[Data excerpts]
╔══
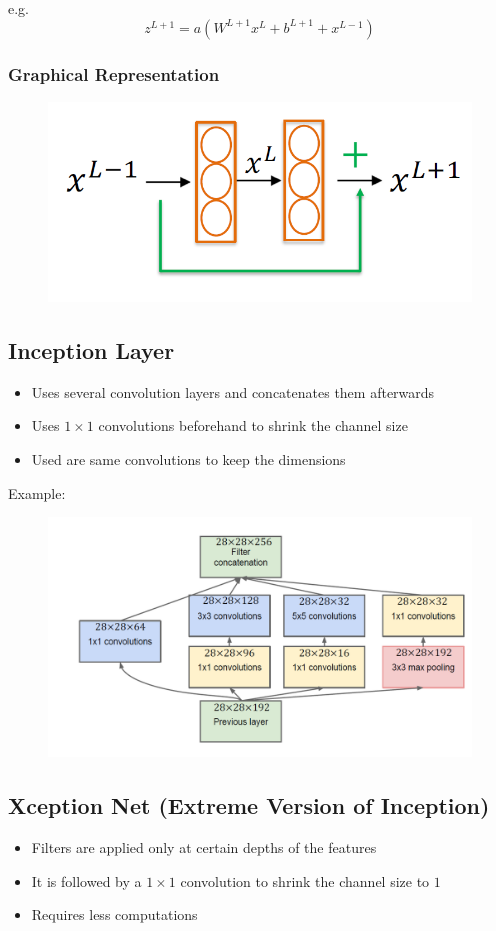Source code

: \documentclass[10pt,a4paper]{article}
\newcommand{\pros}{\textcolor{green}{\textbf{+}}}
\newcommand{\props}{$\circ$}
\newcommand{\ipros}{\item[\pros]}
\newcommand{\iprops}{\item[\props]}
\begin{document}
e.g. \\
$$
	z^{L + 1} = a(W^{L + 1} x^L + b^{L + 1} + x^{L - 1})
$$

\subsubsection{Graphical Representation}
\begin{figure}[H]
	\includegraphics[width=0.5\columnwidth]{figures/res_block.png}
\end{figure}

\subsection{Inception Layer}
\begin{itemize}
	\item Uses several convolution layers and concatenates them afterwards
	\item Uses $1 \times 1$ convolutions beforehand to shrink the channel size 
	\iprops Used are same convolutions to keep the dimensions
\end{itemize}

Example: \\
\begin{figure}[H]
	\includegraphics[width=0.7\columnwidth]{figures/inception_layer.png}
\end{figure}

\subsection{Xception Net (Extreme Version of Inception)}
\begin{itemize}
	\item Filters are applied only at certain depths of the features
	\item It is followed by a $1 \times 1$ convolution to shrink the channel size to $1$
	\ipros Requires less computations
\end{itemize}
\end{document}
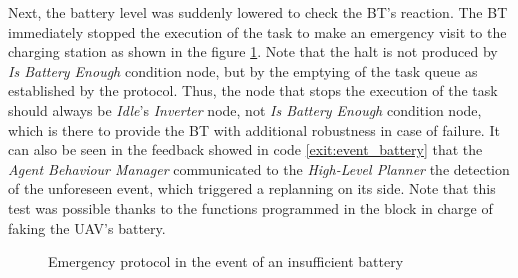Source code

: Next, the battery level was suddenly lowered to check the \gls{BT}'s reaction. The \gls{BT} immediately stopped the execution of the task to make an emergency visit to the charging station as shown in the figure \ref{fig:event_battery}. Note that the halt is not produced by \emph{Is Battery Enough} condition node, but by the emptying of the task queue as established by the protocol. Thus, the node that stops the execution of the task should always be \emph{Idle}'s \emph{Inverter} node, not \emph{Is Battery Enough} condition node, which is there to provide the \gls{BT} with additional robustness in case of failure. It can also be seen in the feedback showed in code \ref{exit:event_battery} that the \emph{Agent Behaviour Manager} communicated to the \emph{High-Level Planner} the detection of the unforeseen event, which triggered a replanning on its side. Note that this test was possible thanks to the functions programmed in the block in charge of faking the \gls{UAV}'s battery.

\begin{figure}[htbp]
    \centering
    \hfill
    \hfill
    \caption{Emergency protocol in the event of an insufficient battery}
    \label{fig:event_battery}
\end{figure}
╚══
Your task:
Repeat the entries exactly as they are given, leaving out each image.

Result of this task:
Source code

: \documentclass[10pt,a4paper]{article}
\newcommand{\pros}{\textcolor{green}{\textbf{+}}}
\newcommand{\props}{$\circ$}
\newcommand{\ipros}{\item[\pros]}
\newcommand{\iprops}{\item[\props]}
\begin{document}
e.g. \\
$$
	z^{L + 1} = a(W^{L + 1} x^L + b^{L + 1} + x^{L - 1})
$$

\subsubsection{Graphical Representation}
\begin{figure}[H]
	\includegraphics[width=0.5\columnwidth]{figures/res_block.png}
\end{figure}

\subsection{Inception Layer}
\begin{itemize}
	\item Uses several convolution layers and concatenates them afterwards
	\item Uses $1 \times 1$ convolutions beforehand to shrink the channel size 
	\iprops Used are same convolutions to keep the dimensions
\end{itemize}

Example: \\
\begin{figure}[H]
	\includegraphics[width=0.7\columnwidth]{figures/inception_layer.png}
\end{figure}

\subsection{Xception Net (Extreme Version of Inception)}
\begin{itemize}
	\item Filters are applied only at certain depths of the features
	\item It is followed by a $1 \times 1$ convolution to shrink the channel size to $1$
	\ipros Requires less computations
\end{itemize}
\end{document}
Source code

: Next, the battery level was suddenly lowered to check the \gls{BT}'s reaction. The \gls{BT} immediately stopped the execution of the task to make an emergency visit to the charging station as shown in the figure \ref{fig:event_battery}. Note that the halt is not produced by \emph{Is Battery Enough} condition node, but by the emptying of the task queue as established by the protocol. Thus, the node that stops the execution of the task should always be \emph{Idle}'s \emph{Inverter} node, not \emph{Is Battery Enough} condition node, which is there to provide the \gls{BT} with additional robustness in case of failure. It can also be seen in the feedback showed in code \ref{exit:event_battery} that the \emph{Agent Behaviour Manager} communicated to the \emph{High-Level Planner} the detection of the unforeseen event, which triggered a replanning on its side. Note that this test was possible thanks to the functions programmed in the block in charge of faking the \gls{UAV}'s battery.

\begin{figure}[htbp]
    \centering
    \hfill
    \hfill
    \caption{Emergency protocol in the event of an insufficient battery}
    \label{fig:event_battery}
\end{figure}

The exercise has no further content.